What to say, what to say. This is one of the best series I’ve watched so far. It covered the full range of emotions. Unlike the usual series that I watch, I ended An Suan without feeling the usual guilt of spending time watching a useless show. The acting, witty banter, and plot twists kept me interested, laughing, serious, scared, disgusted….and at the very end, drained.
This is one of the many many tv shows from mainland China that depicts the struggles of Communist soldiers (aka Red Army) and the Kuomintang soldiers, Soviets, and Japanese. The storyline revolves around a particular division of the Red Army, known as 701. 701 is in charge of tapping into enemy telegraph lines, breaking the coded messages, and communicating information between spies. Accordingly, the series is divided (very cleanly) into three parts: 听风 (listening to wind), 看风 (observing the wind), 捕风 (catching the wind).
In the first part, Liu Yun Long (who is also the director of the series) plays An Zai Tian, a man born into the Red Army, raised in Soviet Russia, and aiding the underground effort to tap into all enemy telegraph lines. Trouble strikes when none of the workers can find any of the lines, and 701 guesses that the enemy (the remnants of the Kuomintang army) have switched to different radio waves (basically they can’t find the appropriate radio frequencies).
To aid the war effort, An Zai Tian seeks the help of a blind fool (literally) named Ah Bing, because Ah Bing has amazing hearing. For example, he can differentiate between genders and discern familial relations among humans and animals. He helps 701 to find hundreds of radio stations, and in return, the division helps him to find a wife. All characters are very fleshed out, with Ah Bing’s sensitivity, and loyalty to kindness excellently conveyed. An Zai Tian is decently portrayed by Liu Yun Long. My only point of frustration was when An Zai Tian blamed Ah Bing’s wife, Xiao Fang, for giving birth to a son with another man (the explanation for this otherwise wicked act, is perfectly acceptable). I understand that Ah Bing is no ordinary person and needed extra support and love from 701, but at times, I think they should’ve taught him to be a better person, instead of humoring and spoiling him. The tragedy could have been avoided.
The second story arc centers on An Zai Tian and Huang Yi Yi, a talented mathematician who is asked to help break the coded messages of the Soviets. She is known to have a very…untidy personal life (predictable explanation is that she craves love from men).
She falls for An Zai Tian, but he constantly rebuffs her bold advances and declarations out of respect for his dead wife. It is later revealed that his wife sacrificed herself to save the spy efforts right in front of An Zai Tian. This story also ends in tragedy…..now that I think about it, all three stories are tragic (in terms of personal tragedy, but professionally successful). It is very to sympathize with Huang Yi Yi (the emotional parts of this story are so frustrating) since An Zai Tian is such an attractive character (no joke, Liu Yun Long is meant to play roles like this).

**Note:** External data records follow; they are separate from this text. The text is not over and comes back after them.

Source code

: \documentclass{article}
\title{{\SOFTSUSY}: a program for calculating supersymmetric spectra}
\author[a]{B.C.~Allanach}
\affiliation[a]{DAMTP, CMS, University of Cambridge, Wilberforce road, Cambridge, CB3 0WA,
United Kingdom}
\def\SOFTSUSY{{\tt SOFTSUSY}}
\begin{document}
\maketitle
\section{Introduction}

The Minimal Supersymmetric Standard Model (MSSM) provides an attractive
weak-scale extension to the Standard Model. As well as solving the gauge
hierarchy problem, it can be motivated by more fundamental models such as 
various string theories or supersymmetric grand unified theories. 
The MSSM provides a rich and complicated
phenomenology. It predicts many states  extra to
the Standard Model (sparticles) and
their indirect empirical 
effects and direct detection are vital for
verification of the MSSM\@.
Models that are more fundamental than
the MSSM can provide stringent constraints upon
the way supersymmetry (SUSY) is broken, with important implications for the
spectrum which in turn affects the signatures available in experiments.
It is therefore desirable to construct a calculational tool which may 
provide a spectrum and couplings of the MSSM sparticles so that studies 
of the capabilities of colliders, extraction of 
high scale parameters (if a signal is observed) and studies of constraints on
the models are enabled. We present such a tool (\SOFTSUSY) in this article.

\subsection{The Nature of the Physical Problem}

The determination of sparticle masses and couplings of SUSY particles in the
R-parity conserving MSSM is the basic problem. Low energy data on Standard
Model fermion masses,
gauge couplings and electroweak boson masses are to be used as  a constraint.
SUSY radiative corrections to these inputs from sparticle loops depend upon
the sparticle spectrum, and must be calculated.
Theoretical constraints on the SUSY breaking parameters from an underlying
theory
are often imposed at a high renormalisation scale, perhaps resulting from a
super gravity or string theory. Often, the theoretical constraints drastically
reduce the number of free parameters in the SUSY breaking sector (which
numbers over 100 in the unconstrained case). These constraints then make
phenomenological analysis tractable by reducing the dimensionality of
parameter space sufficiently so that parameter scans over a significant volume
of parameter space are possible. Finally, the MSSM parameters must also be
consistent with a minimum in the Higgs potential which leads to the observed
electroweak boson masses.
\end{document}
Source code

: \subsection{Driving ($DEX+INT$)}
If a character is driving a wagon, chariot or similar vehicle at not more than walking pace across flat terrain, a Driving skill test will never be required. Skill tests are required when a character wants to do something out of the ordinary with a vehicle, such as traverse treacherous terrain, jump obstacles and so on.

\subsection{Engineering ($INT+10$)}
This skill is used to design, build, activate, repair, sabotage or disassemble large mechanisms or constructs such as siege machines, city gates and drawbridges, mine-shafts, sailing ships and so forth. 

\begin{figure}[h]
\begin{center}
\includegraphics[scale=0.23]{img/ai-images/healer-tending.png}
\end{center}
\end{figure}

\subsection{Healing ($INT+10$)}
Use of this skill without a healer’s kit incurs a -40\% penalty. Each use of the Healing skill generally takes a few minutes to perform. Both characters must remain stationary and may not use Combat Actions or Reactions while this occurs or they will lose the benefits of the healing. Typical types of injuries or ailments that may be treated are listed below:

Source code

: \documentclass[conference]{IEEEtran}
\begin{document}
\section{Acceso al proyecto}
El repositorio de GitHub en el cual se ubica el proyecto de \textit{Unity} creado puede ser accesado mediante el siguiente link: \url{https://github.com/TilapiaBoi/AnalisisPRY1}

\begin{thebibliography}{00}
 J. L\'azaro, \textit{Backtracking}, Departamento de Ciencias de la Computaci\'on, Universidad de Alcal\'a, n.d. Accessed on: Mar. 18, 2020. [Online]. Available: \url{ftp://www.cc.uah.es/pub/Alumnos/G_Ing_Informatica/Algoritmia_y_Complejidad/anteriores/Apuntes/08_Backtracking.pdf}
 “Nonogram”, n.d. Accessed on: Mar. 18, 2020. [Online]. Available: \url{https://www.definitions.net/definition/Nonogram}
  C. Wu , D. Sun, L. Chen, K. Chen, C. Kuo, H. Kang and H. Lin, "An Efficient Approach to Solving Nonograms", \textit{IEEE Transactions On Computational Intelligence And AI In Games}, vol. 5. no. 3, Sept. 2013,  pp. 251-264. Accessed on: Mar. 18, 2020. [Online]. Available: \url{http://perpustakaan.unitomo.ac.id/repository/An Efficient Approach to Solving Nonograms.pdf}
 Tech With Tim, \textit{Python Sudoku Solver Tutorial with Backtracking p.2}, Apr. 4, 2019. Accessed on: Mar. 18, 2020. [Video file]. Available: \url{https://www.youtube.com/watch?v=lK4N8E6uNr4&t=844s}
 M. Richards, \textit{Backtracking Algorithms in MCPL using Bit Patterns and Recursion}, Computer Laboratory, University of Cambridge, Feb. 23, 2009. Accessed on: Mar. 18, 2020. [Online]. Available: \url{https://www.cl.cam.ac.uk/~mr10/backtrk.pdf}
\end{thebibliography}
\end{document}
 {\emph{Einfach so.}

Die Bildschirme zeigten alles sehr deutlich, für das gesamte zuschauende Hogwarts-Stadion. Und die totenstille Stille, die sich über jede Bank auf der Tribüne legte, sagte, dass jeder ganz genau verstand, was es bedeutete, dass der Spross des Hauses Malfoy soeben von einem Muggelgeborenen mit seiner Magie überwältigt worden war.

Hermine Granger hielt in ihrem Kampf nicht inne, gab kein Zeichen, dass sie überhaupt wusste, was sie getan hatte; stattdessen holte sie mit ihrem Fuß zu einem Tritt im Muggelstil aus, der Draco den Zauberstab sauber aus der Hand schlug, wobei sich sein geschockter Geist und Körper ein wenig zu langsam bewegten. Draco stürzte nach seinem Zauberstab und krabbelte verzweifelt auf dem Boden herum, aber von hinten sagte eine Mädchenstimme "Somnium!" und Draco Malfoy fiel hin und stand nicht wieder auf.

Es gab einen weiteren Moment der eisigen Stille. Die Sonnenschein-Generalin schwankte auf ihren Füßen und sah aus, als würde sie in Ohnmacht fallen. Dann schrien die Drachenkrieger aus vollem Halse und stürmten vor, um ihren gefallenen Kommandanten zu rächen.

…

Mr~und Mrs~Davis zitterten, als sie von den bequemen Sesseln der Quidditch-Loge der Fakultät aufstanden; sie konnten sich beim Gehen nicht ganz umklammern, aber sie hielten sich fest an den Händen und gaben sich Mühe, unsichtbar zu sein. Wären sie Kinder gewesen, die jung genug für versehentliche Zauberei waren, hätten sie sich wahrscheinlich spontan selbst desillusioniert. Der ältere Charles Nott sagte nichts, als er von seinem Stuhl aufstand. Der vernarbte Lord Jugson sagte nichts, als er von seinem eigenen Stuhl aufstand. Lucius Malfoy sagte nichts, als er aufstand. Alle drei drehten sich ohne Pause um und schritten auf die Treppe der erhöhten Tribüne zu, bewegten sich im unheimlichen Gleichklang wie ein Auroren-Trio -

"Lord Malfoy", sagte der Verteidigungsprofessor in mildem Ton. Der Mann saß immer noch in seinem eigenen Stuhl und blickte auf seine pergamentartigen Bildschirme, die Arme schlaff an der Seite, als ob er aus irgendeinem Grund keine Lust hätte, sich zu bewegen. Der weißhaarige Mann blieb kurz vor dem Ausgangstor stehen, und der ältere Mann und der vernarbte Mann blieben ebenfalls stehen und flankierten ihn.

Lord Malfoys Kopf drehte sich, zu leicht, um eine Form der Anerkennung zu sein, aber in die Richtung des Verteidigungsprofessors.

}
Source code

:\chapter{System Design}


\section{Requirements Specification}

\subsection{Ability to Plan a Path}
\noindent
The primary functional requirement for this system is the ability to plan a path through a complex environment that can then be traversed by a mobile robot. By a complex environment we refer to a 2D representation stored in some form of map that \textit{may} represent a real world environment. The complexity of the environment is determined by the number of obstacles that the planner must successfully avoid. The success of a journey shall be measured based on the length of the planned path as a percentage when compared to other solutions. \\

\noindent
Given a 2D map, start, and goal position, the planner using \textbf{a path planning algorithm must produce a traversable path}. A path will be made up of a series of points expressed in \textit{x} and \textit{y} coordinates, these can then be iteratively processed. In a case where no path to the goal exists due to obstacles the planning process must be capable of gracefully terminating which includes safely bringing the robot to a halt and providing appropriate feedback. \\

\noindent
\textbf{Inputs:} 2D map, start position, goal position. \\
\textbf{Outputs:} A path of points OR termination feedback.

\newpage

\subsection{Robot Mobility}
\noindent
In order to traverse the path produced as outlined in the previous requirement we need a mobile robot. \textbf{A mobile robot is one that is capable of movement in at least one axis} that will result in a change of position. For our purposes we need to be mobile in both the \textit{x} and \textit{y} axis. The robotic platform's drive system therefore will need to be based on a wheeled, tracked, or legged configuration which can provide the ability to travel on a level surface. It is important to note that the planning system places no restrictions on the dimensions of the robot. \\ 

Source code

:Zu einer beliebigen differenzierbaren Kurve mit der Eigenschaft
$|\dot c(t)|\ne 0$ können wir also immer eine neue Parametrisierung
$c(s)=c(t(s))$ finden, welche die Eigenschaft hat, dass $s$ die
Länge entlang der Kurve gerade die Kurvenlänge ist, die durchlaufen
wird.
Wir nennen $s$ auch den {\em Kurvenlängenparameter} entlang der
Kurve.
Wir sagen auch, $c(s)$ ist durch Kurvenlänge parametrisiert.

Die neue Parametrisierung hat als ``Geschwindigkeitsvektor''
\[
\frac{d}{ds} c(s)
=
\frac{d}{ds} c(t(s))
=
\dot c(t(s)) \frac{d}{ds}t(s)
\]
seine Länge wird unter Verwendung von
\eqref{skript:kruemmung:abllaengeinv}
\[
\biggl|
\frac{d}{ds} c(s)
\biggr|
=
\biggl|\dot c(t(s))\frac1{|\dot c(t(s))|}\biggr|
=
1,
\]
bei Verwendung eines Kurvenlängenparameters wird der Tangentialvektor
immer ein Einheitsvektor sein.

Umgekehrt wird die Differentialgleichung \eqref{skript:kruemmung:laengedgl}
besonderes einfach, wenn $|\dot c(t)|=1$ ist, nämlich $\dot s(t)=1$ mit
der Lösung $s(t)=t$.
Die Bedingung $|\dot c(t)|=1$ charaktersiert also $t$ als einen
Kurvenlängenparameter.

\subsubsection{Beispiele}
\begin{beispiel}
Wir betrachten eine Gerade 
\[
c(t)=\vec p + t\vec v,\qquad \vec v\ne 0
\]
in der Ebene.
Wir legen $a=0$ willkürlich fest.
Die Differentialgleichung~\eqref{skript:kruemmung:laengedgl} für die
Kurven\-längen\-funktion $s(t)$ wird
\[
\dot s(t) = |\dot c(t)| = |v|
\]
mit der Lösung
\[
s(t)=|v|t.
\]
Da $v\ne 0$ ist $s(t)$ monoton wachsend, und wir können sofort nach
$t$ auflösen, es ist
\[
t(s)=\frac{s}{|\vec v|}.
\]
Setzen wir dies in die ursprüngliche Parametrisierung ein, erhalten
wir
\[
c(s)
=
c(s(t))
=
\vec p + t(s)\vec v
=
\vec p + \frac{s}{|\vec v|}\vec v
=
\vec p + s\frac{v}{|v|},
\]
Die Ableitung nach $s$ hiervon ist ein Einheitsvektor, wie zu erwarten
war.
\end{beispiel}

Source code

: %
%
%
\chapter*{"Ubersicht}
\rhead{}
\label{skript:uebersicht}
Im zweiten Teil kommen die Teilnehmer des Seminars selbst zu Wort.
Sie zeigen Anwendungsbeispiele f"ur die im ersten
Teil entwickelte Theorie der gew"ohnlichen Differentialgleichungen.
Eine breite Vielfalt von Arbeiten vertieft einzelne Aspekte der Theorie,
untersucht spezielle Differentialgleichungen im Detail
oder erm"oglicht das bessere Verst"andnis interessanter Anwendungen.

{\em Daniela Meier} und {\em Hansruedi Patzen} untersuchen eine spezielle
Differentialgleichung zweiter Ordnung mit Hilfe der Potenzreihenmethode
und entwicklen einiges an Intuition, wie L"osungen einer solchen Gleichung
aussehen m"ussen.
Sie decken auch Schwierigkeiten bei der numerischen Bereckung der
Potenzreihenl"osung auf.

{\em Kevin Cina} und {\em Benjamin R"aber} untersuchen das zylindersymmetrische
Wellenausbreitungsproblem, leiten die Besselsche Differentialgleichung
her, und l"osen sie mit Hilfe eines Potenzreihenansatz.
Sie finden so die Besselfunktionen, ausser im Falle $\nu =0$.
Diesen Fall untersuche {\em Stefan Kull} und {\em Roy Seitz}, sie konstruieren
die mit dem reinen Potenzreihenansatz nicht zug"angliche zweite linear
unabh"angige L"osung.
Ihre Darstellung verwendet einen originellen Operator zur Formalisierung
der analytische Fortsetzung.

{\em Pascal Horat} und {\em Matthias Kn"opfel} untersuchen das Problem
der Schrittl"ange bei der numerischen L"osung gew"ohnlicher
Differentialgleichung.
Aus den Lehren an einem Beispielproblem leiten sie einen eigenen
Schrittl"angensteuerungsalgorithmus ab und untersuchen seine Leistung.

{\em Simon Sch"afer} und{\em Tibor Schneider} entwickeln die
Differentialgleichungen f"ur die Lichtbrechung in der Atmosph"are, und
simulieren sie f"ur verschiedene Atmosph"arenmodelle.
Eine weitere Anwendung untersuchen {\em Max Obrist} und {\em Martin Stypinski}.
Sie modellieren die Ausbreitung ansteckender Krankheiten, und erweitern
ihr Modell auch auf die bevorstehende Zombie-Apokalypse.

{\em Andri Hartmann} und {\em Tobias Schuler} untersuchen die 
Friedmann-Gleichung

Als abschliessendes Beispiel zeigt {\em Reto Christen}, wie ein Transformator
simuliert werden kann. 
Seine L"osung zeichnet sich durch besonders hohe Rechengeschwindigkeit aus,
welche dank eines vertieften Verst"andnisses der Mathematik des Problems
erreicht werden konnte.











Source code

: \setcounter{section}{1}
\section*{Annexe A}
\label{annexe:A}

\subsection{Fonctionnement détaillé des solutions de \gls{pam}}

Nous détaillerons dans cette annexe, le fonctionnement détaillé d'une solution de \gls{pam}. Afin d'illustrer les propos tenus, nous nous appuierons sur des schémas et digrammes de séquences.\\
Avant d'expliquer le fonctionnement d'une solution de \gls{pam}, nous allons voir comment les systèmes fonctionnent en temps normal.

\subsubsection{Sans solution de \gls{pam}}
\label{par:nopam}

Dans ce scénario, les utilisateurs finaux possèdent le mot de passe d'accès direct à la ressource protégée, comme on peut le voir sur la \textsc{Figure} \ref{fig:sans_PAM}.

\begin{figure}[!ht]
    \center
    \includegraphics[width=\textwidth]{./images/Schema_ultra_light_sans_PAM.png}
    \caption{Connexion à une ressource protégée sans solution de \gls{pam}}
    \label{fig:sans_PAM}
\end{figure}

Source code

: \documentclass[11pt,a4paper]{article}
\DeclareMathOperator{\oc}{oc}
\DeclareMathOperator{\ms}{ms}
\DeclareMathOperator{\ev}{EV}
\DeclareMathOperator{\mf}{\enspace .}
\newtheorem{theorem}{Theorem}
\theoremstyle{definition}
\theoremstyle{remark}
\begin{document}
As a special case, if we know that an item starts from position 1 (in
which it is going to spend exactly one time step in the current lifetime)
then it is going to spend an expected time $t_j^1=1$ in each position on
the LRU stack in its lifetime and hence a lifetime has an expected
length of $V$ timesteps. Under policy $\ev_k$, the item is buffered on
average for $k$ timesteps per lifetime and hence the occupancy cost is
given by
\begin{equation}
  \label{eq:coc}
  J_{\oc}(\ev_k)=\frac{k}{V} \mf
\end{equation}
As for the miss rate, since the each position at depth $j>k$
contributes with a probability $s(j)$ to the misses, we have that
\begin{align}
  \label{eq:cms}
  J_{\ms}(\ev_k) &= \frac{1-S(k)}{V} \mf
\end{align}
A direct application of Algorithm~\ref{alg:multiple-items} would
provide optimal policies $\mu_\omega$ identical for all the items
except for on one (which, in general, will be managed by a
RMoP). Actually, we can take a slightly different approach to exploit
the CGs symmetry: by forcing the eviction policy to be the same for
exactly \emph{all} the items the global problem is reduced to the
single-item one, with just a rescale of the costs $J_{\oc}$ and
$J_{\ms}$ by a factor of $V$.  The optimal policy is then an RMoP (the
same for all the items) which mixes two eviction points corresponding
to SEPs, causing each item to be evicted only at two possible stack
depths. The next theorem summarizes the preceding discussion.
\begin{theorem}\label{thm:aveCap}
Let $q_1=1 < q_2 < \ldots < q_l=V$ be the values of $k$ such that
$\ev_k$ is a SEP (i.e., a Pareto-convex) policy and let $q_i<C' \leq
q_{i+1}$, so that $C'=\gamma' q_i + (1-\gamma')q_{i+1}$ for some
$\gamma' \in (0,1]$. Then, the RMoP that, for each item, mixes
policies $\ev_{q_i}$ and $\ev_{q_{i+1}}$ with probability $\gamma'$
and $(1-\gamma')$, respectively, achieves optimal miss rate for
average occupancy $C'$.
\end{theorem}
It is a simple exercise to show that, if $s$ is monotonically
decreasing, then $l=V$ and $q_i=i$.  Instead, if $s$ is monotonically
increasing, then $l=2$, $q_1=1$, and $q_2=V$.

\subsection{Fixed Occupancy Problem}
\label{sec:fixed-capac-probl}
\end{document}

As for the last arc, An Zai Tian is reminiscing about his father, Qian Zhi Jiang (also played by Liu Yun Long), a spy for the Red Army in the ranks of the Kuomintang workers. When an important telegraph is intercepted by Kuomintang authorities, he tries his hardest to warn the Red Army leaders, but a Kuomintang division has started investigating for moles. Five people, including Qian Zhi Jiang, are locked up in a building until one of them confesses.
Through a series of mind games and ingenius plots, Kuomintang never finds out that Qian Zhi Jiang is the mole and he successfully warns his leaders of the exposed message. I’m afraid I’ll have to stop here, or else this post will be reduced to my squeals of OMYGODHISDADISSOHOT. But seriously, you have the watch it to believe it. Liu Yun Long is made to play characters like this.
To conclude, this series was based on a novel, and due to its success, the first and last stories inspired the movies Ting Feng Zhe (听风者 aka The Silent War) starring Zhou Xun and Tony Leung, and Feng Sheng (风声 aka The Message) starring Zhou Xun and Li Bing Bing.